The show's choice to have the same person be the one to entrust the sa'angreal (ok, I forgot it's name, there are too many godsdamn names) to the Aiel and to be the one who founds Rhuidean as the place of trials was just fucking brutal. Because it's been hundreds upon hundreds of years at this point: we see Latra argue with Lews in the S1 cold open, where (IIRC) she was the head of the female Aes Sedai?? Indicating she was old enough to be established in her power at that point. So presumably she was alive during the drilling of the Bore. And then she lived through the War, and through the Breaking, and hundreds of years after. She lived through the godsdamn apocalypse, she witnessed the destruction of Utopia -- and through all of that, one of her greatest griefs must have been what the Aiel became. To be there, at the beginning, when she entrusted the future "to peace", and then to be there at the end, when the culture of the "true Aiel", the ones who had kept to their oaths, had withered and died, and the only ones left were their descendants who had chosen violence -- that must have been the cruelest twist of the knife, after everything she had seen.
And yet
AND YET
She must have known she was sending them out to die. She must have known that! It was the middle of the literal apocalypse! Everyone was dying! The world was ending! And she was entrusting these precious objects to people who swore they would never even defend themselves! How did she think this was going to go? She sends ten thousand trees out into the world with the hope that maybe one will survive. Which means she had the expectation that 99.99% of the people she is entrusting this task to are going to die. And then she has the temerity to be furious that some of them decided that that was a raw deal, and that they were going to change the terms of the bargain? What did she think was going to happen.

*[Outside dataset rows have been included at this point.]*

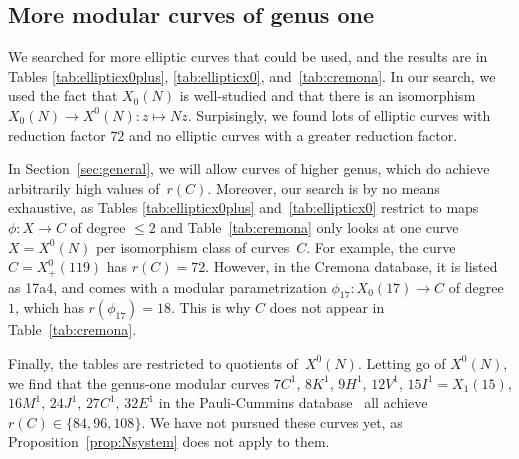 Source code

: \documentclass{amsart}
\newcommand{\xnul}[1]{X^0(#1)}
\newcommand{\xnulN}{\xnul{N}}
\newcommand{\xplus}[1]{X^0_+(#1)}
\numberwithin{equation}{section}
\theoremstyle{definition}
\begin{document}
\subsection{More modular curves of genus one}\label{sec:searchelliptic}

We searched for more elliptic curves that could be used,
and the results are in Tables \ref{tab:ellipticx0plus}, \ref{tab:ellipticx0}, and~\ref{tab:cremona}.
In our search, we used the fact that $X_0(N)$ is well-studied
and that there is an isomorphism $X_0(N)\rightarrow \xnulN : z\mapsto Nz$.
Surpisingly, we found lots of elliptic curves with
reduction factor $72$ and no elliptic curves
with a greater reduction factor.

In Section~\ref{sec:general}, we will allow
curves of higher genus, which do achieve arbitrarily high
values of~$r(C)$.
Moreover, our search is by no means exhaustive,
as Tables \ref{tab:ellipticx0plus} and~\ref{tab:ellipticx0}
restrict to maps $\phi : X\rightarrow C$ of degree $\leq 2$
and Table~\ref{tab:cremona} only looks at one curve
$X = \xnulN$ per isomorphism class of curves~$C$.
For example, the curve $C = \xplus{119}$ has $r(C) = 72$.
However, in the Cremona database, it is listed as 17a4,
and comes with a modular parametrization
$\phi_{17} : X_0(17)\rightarrow C$ of degree~$1$,
which has $r(\phi_{17}) = 18$. This is why $C$
does not appear in Table~\ref{tab:cremona}.

Finally, the tables are restricted to quotients of~$\xnulN$.
Letting go of $\xnulN$, we find that the genus-one modular curves
$7C^1$, %
$8K^1$, %
$9H^1$, %
$12V^1$, %
$15I^1 = X_1(15)$, %
$16M^1$, %
$24J^1$, %
$27C^1$, %
$32E^1$ %
in the Pauli-Cummins database~\cite{pauli-cummins2003} all achieve  $r(C) \in\{84, 96, 108\}$.
We have not pursued these curves yet, as Proposition~\ref{prop:Nsystem} does not apply to them.
\end{document}
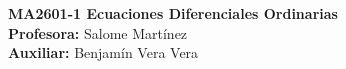 \noindent \textbf{MA2601-1 Ecuaciones Diferenciales Ordinarias}\\
\textbf{Profesora:} Salome Martínez\\
\textbf{Auxiliar:} Benjamín Vera Vera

I understand her grief. She had lost an actual utopia, and by that point, she was the only one who even remembered it ever existed. I even understand her anger -- the Aiel who remained were oathbreakers, and they had spent hundreds of years telling themselves that they were the only ones with honor. How unbelievably painful it must have been, to see how far they had fallen. And yet. She is very, very far from blameless in this matter. She was the one who set upon them this impossible burden. She was the one who sent 9,999 wagons out into the breaking of the world to die for the chance that one would live. She was the one who accepted their oath, knowing what it would mean for their odds of survival. Surely some of her anger must have been directed inward, in recognition that she set them up to fail. Surely some of her grief must have been at her own actions. Surely some of it must have been.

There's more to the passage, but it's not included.